## [Task details]
Among the lines of the records, please find those that contain the word "verified" and copy them.

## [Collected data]
####

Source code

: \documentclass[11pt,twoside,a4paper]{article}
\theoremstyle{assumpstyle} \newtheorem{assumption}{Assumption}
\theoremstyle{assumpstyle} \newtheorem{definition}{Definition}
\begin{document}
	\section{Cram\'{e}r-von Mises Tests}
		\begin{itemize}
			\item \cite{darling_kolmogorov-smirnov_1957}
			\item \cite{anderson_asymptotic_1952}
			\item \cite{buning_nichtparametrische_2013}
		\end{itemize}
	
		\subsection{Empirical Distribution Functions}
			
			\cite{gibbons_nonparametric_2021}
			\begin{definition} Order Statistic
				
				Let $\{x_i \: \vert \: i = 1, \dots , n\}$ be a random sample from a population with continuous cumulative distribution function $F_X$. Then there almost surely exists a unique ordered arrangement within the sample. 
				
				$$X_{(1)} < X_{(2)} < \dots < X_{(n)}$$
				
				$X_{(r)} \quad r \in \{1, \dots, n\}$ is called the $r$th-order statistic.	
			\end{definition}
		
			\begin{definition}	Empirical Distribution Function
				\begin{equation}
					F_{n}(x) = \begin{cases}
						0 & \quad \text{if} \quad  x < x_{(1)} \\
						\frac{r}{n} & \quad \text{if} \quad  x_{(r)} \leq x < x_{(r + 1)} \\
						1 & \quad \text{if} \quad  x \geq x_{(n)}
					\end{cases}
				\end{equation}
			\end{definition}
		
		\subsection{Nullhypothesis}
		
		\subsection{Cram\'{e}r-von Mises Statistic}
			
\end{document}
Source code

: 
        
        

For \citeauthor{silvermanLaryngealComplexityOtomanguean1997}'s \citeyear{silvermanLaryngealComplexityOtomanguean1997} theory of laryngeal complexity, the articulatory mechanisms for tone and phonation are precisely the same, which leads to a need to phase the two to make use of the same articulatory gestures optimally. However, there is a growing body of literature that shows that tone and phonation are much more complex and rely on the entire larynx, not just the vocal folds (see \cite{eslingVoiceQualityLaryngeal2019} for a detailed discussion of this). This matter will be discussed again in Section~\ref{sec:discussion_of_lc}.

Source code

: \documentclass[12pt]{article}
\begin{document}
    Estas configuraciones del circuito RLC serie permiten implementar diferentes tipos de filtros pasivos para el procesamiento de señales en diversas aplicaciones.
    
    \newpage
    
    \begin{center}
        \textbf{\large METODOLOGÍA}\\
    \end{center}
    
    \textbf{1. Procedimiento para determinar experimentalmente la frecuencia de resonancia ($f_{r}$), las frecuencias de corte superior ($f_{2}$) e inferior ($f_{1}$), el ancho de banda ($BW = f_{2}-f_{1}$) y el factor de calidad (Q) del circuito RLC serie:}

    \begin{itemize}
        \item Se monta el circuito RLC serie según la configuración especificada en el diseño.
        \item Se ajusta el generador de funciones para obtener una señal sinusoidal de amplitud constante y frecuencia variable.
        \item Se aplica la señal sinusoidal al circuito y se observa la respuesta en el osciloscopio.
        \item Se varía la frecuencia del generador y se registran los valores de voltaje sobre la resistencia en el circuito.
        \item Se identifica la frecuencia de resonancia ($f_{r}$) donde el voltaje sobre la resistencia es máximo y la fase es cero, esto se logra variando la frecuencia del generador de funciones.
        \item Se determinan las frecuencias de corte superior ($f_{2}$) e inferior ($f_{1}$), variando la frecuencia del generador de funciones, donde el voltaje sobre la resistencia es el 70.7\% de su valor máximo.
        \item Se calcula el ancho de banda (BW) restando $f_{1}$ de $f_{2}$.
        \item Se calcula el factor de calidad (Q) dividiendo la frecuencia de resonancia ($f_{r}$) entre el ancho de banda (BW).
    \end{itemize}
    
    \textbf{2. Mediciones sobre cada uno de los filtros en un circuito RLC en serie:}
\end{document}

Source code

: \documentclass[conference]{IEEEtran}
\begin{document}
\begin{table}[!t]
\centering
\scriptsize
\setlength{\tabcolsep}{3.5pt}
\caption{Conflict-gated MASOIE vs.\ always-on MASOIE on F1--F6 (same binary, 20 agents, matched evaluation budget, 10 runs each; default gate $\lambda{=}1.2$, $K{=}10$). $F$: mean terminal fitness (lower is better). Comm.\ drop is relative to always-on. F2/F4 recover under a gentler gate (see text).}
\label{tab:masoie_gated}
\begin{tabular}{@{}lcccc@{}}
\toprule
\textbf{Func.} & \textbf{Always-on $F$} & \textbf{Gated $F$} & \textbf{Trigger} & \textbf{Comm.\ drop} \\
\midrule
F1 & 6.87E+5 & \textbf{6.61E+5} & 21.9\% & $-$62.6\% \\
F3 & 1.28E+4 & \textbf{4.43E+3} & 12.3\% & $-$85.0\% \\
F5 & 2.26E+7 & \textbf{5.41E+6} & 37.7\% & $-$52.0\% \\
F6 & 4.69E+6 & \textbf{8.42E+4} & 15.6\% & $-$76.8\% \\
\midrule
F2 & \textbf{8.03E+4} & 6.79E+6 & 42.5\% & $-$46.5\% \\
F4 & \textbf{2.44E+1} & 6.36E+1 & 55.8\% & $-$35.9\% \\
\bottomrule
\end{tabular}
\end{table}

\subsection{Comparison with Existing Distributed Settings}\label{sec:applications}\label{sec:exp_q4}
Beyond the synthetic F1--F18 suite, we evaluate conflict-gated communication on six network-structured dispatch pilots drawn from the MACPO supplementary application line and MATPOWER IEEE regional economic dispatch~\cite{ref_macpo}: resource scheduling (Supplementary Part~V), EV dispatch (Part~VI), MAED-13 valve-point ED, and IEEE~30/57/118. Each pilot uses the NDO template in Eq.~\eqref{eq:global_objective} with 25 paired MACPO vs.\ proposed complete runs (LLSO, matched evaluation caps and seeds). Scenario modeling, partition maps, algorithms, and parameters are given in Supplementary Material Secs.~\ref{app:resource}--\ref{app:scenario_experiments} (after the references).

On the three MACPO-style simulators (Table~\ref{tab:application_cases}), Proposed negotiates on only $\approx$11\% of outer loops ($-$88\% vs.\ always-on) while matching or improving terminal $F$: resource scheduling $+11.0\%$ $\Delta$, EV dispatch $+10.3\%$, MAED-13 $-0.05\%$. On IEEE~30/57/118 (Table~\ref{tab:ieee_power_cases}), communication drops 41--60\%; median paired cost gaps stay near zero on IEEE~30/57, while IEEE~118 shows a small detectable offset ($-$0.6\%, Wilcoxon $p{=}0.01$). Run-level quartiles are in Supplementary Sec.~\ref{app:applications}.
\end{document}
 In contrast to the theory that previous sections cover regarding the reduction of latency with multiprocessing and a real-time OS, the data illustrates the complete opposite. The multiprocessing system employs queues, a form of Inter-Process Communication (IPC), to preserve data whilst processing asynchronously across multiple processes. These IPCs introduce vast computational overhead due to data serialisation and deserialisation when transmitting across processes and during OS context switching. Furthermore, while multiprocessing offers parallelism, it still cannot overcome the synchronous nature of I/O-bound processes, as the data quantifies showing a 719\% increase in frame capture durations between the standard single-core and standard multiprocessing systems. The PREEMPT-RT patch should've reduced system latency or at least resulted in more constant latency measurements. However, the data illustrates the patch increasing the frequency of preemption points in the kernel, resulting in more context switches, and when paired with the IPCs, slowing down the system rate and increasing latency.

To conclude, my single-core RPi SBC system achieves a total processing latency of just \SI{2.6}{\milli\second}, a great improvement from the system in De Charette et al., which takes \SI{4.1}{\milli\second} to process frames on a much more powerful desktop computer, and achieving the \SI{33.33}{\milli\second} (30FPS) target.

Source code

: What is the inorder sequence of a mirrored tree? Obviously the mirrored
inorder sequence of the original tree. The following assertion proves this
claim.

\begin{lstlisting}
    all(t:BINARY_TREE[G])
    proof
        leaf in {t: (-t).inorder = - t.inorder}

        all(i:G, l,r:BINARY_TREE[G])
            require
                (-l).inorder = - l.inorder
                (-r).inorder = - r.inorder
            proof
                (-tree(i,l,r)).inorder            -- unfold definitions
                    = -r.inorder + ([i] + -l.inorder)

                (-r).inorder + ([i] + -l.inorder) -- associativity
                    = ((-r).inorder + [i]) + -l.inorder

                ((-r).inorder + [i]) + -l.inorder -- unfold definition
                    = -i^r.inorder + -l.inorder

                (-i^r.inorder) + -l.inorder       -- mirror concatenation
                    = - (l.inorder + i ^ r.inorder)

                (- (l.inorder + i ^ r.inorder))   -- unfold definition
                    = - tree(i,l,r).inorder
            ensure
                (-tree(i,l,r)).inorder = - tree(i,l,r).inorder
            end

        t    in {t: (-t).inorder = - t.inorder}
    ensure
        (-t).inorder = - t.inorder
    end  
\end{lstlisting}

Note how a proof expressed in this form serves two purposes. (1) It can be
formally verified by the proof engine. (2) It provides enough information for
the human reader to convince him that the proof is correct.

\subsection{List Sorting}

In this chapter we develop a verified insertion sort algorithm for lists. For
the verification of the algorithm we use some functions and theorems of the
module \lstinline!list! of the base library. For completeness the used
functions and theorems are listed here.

####

## [Written solution]
formally verified by the proof engine. (2) It provides enough information for
In this chapter we develop a verified insertion sort algorithm for lists. For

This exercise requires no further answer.